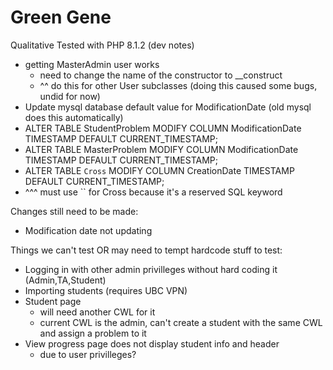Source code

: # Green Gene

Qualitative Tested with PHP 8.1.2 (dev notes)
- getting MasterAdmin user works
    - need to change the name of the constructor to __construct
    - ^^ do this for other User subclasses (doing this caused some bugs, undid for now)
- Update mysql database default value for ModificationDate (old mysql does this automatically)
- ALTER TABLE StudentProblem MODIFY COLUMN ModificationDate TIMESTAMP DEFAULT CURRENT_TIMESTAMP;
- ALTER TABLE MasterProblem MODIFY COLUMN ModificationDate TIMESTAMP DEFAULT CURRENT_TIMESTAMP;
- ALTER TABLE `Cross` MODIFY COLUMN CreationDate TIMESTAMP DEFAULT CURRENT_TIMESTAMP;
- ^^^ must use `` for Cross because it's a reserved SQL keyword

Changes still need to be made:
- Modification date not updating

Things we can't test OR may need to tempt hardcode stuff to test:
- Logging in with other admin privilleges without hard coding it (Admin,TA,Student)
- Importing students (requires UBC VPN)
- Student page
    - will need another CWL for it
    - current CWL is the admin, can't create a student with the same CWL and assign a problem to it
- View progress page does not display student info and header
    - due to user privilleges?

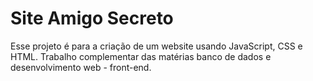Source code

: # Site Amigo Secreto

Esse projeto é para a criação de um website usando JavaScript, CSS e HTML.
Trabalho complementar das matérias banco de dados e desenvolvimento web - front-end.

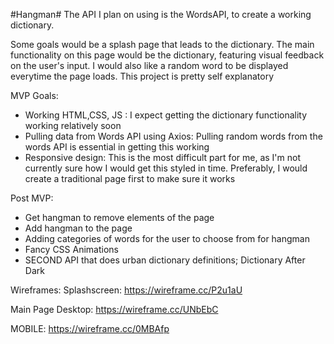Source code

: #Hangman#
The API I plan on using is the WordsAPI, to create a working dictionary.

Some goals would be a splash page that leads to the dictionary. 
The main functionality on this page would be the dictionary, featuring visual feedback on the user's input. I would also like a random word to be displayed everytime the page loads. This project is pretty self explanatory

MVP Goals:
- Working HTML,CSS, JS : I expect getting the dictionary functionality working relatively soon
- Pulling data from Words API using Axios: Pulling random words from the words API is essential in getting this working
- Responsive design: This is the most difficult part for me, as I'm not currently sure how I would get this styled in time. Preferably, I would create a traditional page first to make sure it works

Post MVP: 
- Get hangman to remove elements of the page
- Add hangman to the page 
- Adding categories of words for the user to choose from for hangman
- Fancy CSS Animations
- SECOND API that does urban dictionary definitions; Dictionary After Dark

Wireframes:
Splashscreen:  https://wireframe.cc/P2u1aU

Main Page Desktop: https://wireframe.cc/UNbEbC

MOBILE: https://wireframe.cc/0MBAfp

※ ※ ※

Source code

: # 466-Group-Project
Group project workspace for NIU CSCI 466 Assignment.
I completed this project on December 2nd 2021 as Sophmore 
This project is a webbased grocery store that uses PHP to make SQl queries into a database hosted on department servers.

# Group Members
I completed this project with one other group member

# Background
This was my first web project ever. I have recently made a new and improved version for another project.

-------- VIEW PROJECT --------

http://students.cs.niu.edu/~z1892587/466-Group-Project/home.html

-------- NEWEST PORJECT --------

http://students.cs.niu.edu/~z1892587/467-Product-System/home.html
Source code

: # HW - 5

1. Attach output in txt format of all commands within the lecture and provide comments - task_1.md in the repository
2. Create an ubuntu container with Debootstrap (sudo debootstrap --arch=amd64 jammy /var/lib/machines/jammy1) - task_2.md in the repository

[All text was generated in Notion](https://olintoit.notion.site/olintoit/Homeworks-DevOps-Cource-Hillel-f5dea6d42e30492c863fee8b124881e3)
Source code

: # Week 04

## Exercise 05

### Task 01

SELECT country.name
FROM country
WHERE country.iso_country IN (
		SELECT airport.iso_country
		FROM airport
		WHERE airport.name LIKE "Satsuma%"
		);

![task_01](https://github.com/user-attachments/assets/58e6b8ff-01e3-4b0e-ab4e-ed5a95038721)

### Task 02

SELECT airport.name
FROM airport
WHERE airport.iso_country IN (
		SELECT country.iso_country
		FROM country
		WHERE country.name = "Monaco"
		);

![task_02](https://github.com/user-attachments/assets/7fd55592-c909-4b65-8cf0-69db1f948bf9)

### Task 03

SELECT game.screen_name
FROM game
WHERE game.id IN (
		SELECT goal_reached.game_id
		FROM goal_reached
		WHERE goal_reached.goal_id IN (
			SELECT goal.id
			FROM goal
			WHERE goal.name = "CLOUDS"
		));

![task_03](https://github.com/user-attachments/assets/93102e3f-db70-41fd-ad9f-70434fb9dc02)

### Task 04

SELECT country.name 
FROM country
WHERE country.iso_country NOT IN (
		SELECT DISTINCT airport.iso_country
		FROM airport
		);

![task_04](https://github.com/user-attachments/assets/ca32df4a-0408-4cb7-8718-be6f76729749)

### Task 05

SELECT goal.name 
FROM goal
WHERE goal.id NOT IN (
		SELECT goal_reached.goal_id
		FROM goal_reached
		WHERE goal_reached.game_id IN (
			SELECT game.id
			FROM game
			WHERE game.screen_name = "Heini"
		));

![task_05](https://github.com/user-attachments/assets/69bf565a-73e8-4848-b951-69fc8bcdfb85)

※ ※ ※

Copy the lines above exactly, beginning at the line that has "- Get hangman to remove elements of the page" and stopping after the line that has "MOBILE: https://wireframe.cc/0MBAfp", and omit the rest.

Answer to this problem:
- Get hangman to remove elements of the page
- Add hangman to the page 
- Adding categories of words for the user to choose from for hangman
- Fancy CSS Animations
- SECOND API that does urban dictionary definitions; Dictionary After Dark

Wireframes:
Splashscreen:  https://wireframe.cc/P2u1aU

Main Page Desktop: https://wireframe.cc/UNbEbC

MOBILE: https://wireframe.cc/0MBAfp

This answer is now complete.